▲Show HN: Rocky – Rust SQL engine with branches, replay, column lineagegithub.com

84 points by hugocorreia90 23 hours ago | 23 comments

Xiaoher-C 23 minutes ago [-]

The compile-time lineage part is the most interesting bit to me. A lot of “data lineage” tools feel like archaeology after the fact: parse logs, reconstruct what probably happened, then hope it matches reality.

Having the compiler know “this column flows into these downstream models” before execution changes the workflow quite a bit. It makes refactors and masking policies much less scary.

Do you expose any kind of “lineage diff” between branches? For example: this PR changes the downstream impact of `customer.email` from A/B/C to A/B/D. That would be useful in code review.

data_ders 12 minutes ago [-]

hiya, anders from dbt here. cool project -- I especially love the branching and budgeting options you've built in. both are things that I'd love for the dbt standard to include one day. was it dbt's lack of those feature that inspired you to start this project? It also seems you have an aversion to Jinja, which, believe me, I get!

FYI dbt-fusion [1] is going GA next week (though GA for Databricks will come later) Most of it is source-available and ELv2-licensed, but there's a number of crates that are Apache 2.0, namely: dbt-xdbc, dbt-adapter, dbt-auth, dbt-jinja, dbt-agate. We also have plans to OSS more as time goes on (stay tuned).

I just wanted to call out the OSS crates in case you'd rather focus on "making your beer taste better" than have to re-build foundations. I'd love to hear if any of those crates come in handy for you (even more so if they don't work for you).

Feel free to reach out on LinkedIn or dbt community Slack if you ever want to chat more!

[1]: https://github.com/dbt-labs/dbt-fusion

ramon156 4 hours ago [-]

If your introduction message already includes a bunch of uncurated claims and LLM smells, then what does that say about the code I'm about to run?

hugocorreia90 3 hours ago [-]

Yeah, fair pushback, and yes the intro was AI-assisted. Marketing is not my strength nor I am a native english speaker. I built this in about a month with heavy LLM tooling and the seed comment is part of that. I'm not going to pretend otherwise.

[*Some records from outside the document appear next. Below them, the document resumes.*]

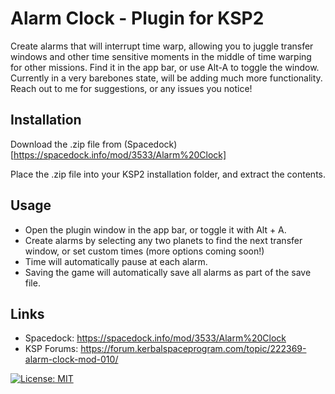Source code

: # Alarm Clock - Plugin for KSP2
Create alarms that will interrupt time warp, allowing you to juggle transfer windows and other time sensitive moments in the middle of time warping for other missions. Find it in the app bar, or use Alt-A to toggle the window. Currently in a very barebones state, will be adding much more functionality. Reach out to me for suggestions, or any issues you notice!

## Installation
Download the .zip file from (Spacedock)[https://spacedock.info/mod/3533/Alarm%20Clock]

Place the .zip file into your KSP2 installation folder, and extract the contents.

## Usage
- Open the plugin window in the app bar, or toggle it with Alt + A.
- Create alarms by selecting any two planets to find the next transfer window, or set custom times (more options coming soon!)
- Time will automatically pause at each alarm.
- Saving the game will automatically save all alarms as part of the save file.

## Links
- Spacedock: https://spacedock.info/mod/3533/Alarm%20Clock
- KSP Forums: https://forum.kerbalspaceprogram.com/topic/222369-alarm-clock-mod-010/

[![License: MIT](https://img.shields.io/badge/License-MIT-yellow.svg)](https://opensource.org/licenses/MIT)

The code is what it is. `cargo test --workspace` runs across 19 crates. CI on 5 platforms (macOS ARM/Intel, Linux x86/ARM, Windows). JSON output schemas are codegen-checked in CI so docs can't drift from the binary.

If you want to skip the marketing copy and look at engine reasoning instead: PR #240 (audit trail), #241 (column classification + masking), #270 (failed-source surfacing in discover).

I'd rather hear "the code is bad" than "the post sounds AI-written".

DoctorOW 29 minutes ago [-]

> I'd rather hear "the code is bad" than "the post sounds AI-written".

Of course you would. Reading through and judging the quality of AI output is the largest amount of effort in a world where you can get everything else by prompting. Please internalize this: If you want to be respected you will have to put in effort yourself. There is no way around this.

austinthetaco 56 minutes ago [-]

This comment itself is likely written by AI by the sounds of it. It may be worth your time writing it out in your own words in your native language and then finding a competent translation tool to translate your words.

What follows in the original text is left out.